REQUIRED WORK ->
Please return the lines below verbatim, beginning at the one that has "Gained a deep" and stopping after the one that has "- **API Integration", and add no other lines.

*** Opening RECORDS FOR PROCESSING ***

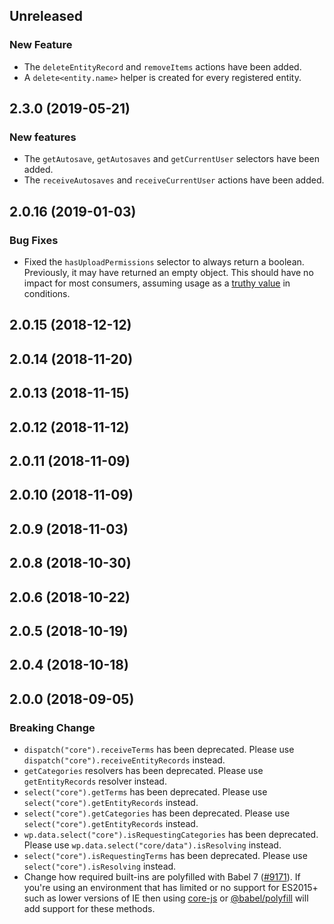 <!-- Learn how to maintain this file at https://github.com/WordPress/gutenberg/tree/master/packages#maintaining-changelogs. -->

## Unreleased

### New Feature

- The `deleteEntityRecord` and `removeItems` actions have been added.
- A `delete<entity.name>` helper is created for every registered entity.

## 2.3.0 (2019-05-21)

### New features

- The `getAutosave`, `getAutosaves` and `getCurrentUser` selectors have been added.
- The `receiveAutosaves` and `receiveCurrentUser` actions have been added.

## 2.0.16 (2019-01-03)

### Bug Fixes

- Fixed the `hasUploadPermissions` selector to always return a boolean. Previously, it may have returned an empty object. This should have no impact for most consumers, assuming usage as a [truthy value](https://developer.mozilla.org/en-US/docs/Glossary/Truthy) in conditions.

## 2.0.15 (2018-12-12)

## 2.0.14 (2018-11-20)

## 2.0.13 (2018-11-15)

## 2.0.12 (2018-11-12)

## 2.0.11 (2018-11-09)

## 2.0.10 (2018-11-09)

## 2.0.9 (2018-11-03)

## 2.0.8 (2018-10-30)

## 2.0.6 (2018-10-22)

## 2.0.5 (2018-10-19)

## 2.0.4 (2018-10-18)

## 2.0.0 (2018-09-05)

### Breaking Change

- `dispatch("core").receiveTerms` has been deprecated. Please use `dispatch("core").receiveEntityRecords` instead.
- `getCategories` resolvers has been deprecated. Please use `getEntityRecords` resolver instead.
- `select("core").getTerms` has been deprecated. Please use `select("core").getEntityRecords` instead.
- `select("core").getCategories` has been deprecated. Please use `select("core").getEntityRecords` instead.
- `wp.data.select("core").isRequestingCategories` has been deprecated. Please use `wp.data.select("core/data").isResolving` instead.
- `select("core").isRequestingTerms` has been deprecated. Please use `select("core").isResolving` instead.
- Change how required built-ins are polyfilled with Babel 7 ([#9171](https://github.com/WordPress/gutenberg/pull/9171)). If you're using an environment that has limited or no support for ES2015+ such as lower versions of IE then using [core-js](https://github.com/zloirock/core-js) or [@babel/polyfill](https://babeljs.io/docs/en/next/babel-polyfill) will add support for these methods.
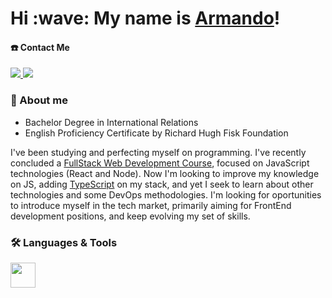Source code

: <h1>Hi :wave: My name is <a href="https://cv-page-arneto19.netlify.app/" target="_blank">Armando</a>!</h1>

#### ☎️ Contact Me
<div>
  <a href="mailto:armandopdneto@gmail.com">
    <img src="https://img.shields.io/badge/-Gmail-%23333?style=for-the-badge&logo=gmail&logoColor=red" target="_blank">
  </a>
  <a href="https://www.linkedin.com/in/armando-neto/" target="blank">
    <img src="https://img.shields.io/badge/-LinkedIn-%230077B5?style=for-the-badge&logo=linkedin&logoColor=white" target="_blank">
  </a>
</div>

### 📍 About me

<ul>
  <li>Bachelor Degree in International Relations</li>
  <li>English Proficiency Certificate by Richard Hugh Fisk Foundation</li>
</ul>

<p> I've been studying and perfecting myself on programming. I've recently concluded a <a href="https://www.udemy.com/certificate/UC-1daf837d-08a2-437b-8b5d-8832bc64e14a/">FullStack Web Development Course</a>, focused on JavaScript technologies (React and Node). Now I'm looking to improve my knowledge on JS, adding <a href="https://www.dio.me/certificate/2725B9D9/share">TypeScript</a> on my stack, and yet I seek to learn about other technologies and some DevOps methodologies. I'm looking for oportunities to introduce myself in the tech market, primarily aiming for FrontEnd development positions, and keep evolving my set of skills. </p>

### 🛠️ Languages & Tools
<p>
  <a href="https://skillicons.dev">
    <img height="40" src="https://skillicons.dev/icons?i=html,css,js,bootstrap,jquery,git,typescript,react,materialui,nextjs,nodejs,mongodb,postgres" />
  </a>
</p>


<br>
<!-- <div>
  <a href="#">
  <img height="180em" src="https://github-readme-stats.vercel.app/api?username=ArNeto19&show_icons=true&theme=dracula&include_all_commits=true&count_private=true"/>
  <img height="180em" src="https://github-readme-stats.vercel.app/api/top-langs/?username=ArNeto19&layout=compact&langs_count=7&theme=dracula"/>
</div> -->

*** Closing RECORDS FOR PROCESSING ***
*** Opening RECORDS FOR PROCESSING ***

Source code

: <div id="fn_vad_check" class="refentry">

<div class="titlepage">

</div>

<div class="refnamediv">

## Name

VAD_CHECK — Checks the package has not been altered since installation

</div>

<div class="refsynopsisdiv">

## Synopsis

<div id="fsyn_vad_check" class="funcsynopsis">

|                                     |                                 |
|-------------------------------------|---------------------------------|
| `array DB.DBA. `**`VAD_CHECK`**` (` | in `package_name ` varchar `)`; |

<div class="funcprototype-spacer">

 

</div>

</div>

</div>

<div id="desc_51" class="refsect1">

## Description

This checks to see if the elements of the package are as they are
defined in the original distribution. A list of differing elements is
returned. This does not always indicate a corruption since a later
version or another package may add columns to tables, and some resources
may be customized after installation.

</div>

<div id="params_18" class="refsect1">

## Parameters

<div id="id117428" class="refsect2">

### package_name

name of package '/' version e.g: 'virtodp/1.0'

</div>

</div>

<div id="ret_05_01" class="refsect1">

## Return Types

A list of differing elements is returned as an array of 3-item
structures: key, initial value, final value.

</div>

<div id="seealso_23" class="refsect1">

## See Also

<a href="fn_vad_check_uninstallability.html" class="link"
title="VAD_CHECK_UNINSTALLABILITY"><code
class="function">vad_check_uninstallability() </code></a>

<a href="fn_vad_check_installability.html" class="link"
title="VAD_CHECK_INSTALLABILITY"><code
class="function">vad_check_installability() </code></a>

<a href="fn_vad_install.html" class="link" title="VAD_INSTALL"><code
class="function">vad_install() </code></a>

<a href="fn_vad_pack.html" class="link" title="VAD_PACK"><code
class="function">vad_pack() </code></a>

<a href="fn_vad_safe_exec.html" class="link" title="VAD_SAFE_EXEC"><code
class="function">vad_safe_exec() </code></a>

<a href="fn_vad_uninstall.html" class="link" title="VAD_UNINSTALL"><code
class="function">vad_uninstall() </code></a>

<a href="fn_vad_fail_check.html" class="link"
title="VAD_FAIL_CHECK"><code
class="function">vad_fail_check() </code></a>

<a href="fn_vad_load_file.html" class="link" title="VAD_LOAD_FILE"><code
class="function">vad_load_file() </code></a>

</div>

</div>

*** Closing RECORDS FOR PROCESSING ***
*** Opening RECORDS FOR PROCESSING ***

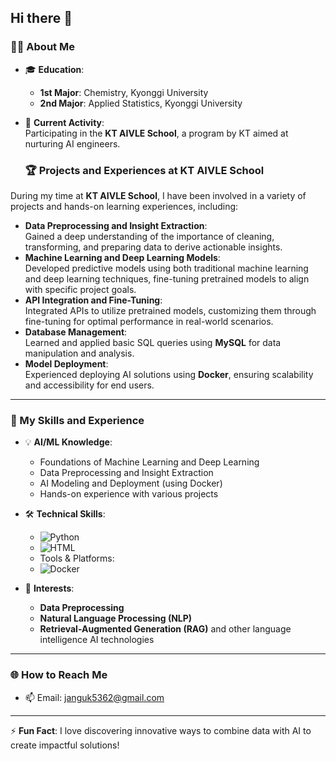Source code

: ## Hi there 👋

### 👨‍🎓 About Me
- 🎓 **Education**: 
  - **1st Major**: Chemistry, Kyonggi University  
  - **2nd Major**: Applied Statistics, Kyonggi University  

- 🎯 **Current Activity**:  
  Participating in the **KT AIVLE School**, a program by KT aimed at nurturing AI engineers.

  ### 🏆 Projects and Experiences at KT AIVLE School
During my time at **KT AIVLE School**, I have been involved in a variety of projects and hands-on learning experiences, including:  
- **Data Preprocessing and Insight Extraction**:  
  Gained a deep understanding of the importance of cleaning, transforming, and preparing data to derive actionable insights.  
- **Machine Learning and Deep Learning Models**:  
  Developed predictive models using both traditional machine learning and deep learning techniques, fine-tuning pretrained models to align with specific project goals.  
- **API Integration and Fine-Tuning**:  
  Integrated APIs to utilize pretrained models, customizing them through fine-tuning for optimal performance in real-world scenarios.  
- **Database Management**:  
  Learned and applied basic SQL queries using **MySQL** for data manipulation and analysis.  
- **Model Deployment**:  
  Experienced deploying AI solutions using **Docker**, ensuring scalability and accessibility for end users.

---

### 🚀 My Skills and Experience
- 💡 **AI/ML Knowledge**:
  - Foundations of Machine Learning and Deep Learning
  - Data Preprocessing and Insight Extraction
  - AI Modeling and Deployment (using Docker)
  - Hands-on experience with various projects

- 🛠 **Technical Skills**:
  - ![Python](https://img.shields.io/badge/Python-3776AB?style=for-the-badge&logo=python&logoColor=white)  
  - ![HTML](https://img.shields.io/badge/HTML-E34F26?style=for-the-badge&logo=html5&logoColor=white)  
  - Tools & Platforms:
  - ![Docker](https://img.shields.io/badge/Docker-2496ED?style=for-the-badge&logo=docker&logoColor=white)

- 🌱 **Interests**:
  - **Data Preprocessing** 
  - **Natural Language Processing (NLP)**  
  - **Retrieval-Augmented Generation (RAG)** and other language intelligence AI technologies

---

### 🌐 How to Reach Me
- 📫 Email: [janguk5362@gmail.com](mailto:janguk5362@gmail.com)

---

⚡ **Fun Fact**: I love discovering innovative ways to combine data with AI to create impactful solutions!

*** Closing RECORDS FOR PROCESSING ***

RESPONSE AREA ->
  Gained a deep understanding of the importance of cleaning, transforming, and preparing data to derive actionable insights.  
- **Machine Learning and Deep Learning Models**:  
  Developed predictive models using both traditional machine learning and deep learning techniques, fine-tuning pretrained models to align with specific project goals.  
- **API Integration and Fine-Tuning**:  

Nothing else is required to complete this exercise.